Note: Term SGA models do not include infant sex.

4. Discussion

After controlling for trends and covariates, the estimated odds ratios for term SGA with CO, NO2, O3 and PM10 exposures, and for PTB with O3 and SO2 exposures, showed that low to moderate exposure to ambient air pollutants was associated with small, though consistent increases in the risk of adverse birth outcomes. A similar association between term LBW and SO2 exposure during the early pregnancy period in the same population was also found (Supplemental Tables S-3 to S-5). This is the first adverse birth effects study examining air pollutants in Detroit, an area with considerable industry and a large Black population. We did not always find monotonically increasing dose–response relationships between pollutant exposures and risks, which could reflect sample size and statistical power limitations, artifacts due to exposure misclassification or trend adjustments, non-logit-linear dose–response relationships, and other reasons discussed below.

4.1. Possible mechanisms

Biological pathways linking pollutant exposure to term SGA and PTB are not well understood (Demerjian, 2000; Liu et al., 2003; Xu et al., 1995). Term SGA may be triggered by an abnormal reaction between trophoblast and uterine tissues in the first few weeks of pregnancy, which is consistent with the timing of the CO-term-SGA and NO2-term-SGA associations found in this study.
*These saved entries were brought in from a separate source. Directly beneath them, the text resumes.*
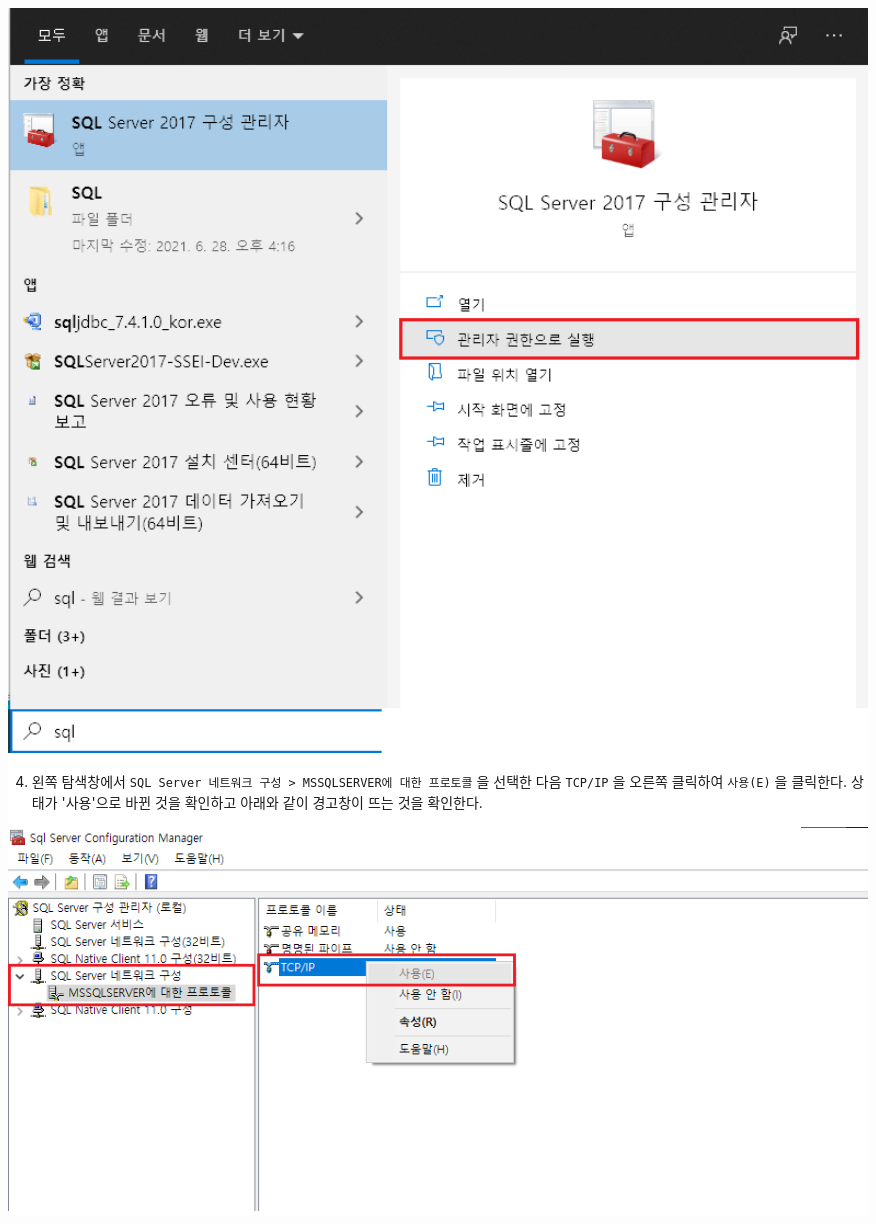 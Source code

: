   <img width="100%" height="100%" src="./img/mssql/1.MSSQL2017-4.png">
</p>

4. 왼쪽 탐색창에서 `SQL Server 네트워크 구성 > MSSQLSERVER에 대한 프로토콜` 을 선택한 다음 `TCP/IP` 을 오른쪽 클릭하여 `사용(E)` 을 클릭한다. 상태가 '사용'으로 바뀐 것을 확인하고 아래와 같이 경고창이 뜨는 것을 확인한다.

<p align="center">
  <img width="100%" height="100%" src="./img/mssql/1.MSSQL2017-5.png">
</p>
CO reduces the oxygen-carrying capacity of maternal hemoglobin, which decreases oxygen delivery to the fetus, and it crosses the placental barrier where it interferes with oxygen binding to fetal hemoglobin (Di Cera et al., 1989; Sangalli et al., 2003). Both effects may induce tissue hypoxia and reduce fetal growth. Alternatively, CO may be a proxy for PM emissions from vehicles and other combustion sources that contain polycyclic aromatic hydrocarbons (PAHs) that can induce DNA adducts, which have been associated with increased risks of LBW (Perera et al., 1998, 1999; Sram et al., 1999). NO2 exposure increases lipid peroxidation in both maternal and cord blood, which could interfere with normal intrauterine growth development via oxidative stress (Tabacova et al., 1998). PM is a complex toxicant, which includes mixtures of fine particles, metals and organic matter (e.g., PAHs), and compositions are source-specific (Dejmek et al., 1999). Several mechanisms have been proposed for PM10, including the DNA adduct pathway discussed above.
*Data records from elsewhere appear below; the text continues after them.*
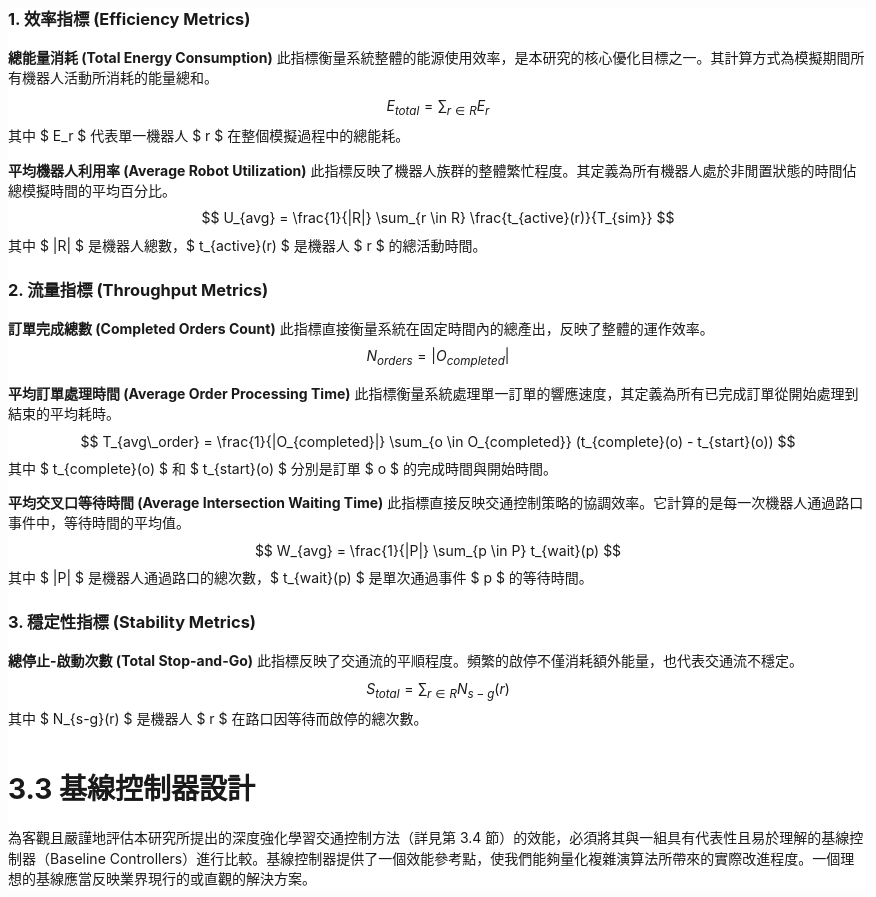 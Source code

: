 ### 1. 效率指標 (Efficiency Metrics)

**總能量消耗 (Total Energy Consumption)**
此指標衡量系統整體的能源使用效率，是本研究的核心優化目標之一。其計算方式為模擬期間所有機器人活動所消耗的能量總和。
$$
E_{total} = \sum_{r \in R} E_r
$$
其中 $ E_r $ 代表單一機器人 $ r $ 在整個模擬過程中的總能耗。

**平均機器人利用率 (Average Robot Utilization)**
此指標反映了機器人族群的整體繁忙程度。其定義為所有機器人處於非閒置狀態的時間佔總模擬時間的平均百分比。
$$
U_{avg} = \frac{1}{|R|} \sum_{r \in R} \frac{t_{active}(r)}{T_{sim}}
$$
其中 $ |R| $ 是機器人總數，$ t_{active}(r) $ 是機器人 $ r $ 的總活動時間。

### 2. 流量指標 (Throughput Metrics)

**訂單完成總數 (Completed Orders Count)**
此指標直接衡量系統在固定時間內的總產出，反映了整體的運作效率。
$$
N_{orders} = |O_{completed}|
$$

**平均訂單處理時間 (Average Order Processing Time)**
此指標衡量系統處理單一訂單的響應速度，其定義為所有已完成訂單從開始處理到結束的平均耗時。
$$
T_{avg\_order} = \frac{1}{|O_{completed}|} \sum_{o \in O_{completed}} (t_{complete}(o) - t_{start}(o))
$$
其中 $ t_{complete}(o) $ 和 $ t_{start}(o) $ 分別是訂單 $ o $ 的完成時間與開始時間。

**平均交叉口等待時間 (Average Intersection Waiting Time)**
此指標直接反映交通控制策略的協調效率。它計算的是每一次機器人通過路口事件中，等待時間的平均值。
$$
W_{avg} = \frac{1}{|P|} \sum_{p \in P} t_{wait}(p)
$$
其中 $ |P| $ 是機器人通過路口的總次數，$ t_{wait}(p) $ 是單次通過事件 $ p $ 的等待時間。

### 3. 穩定性指標 (Stability Metrics)

**總停止-啟動次數 (Total Stop-and-Go)**
此指標反映了交通流的平順程度。頻繁的啟停不僅消耗額外能量，也代表交通流不穩定。
$$
S_{total} = \sum_{r \in R} N_{s-g}(r)
$$
其中 $ N_{s-g}(r) $ 是機器人 $ r $ 在路口因等待而啟停的總次數。

# 3.3 基線控制器設計

為客觀且嚴謹地評估本研究所提出的深度強化學習交通控制方法（詳見第 3.4 節）的效能，必須將其與一組具有代表性且易於理解的基線控制器（Baseline Controllers）進行比較。基線控制器提供了一個效能參考點，使我們能夠量化複雜演算法所帶來的實際改進程度。一個理想的基線應當反映業界現行的或直觀的解決方案。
The operative mechanism determines the critical exposure period, and periods identified in previous studies may inform this understanding. The critical exposure period for PTB associated with coal combustion toxics was the first two months of pregnancy (Mohorovic, 2004). For CO and SO2, exposures during the last month of pregnancy have been associated with PTB (Liu et al., 2003). Potential etiologic factors for PTB (infection and stress) may be associated with air pollutant exposures in late pregnancy (Lockwood, 1994), and possibly include alveolar inflammation or systemic infection (Maisonet et al., 2004; Yang et al., 2004), in which case the induction period may be short and immediate, leading to an early birth after a relevant exposure (Maisonet et al., 2001). The present study focused on both early and late exposure periods during pregnancy that have been previously associated with PTB. We found that only the last month’s SO2 exposure was associated with PTB births.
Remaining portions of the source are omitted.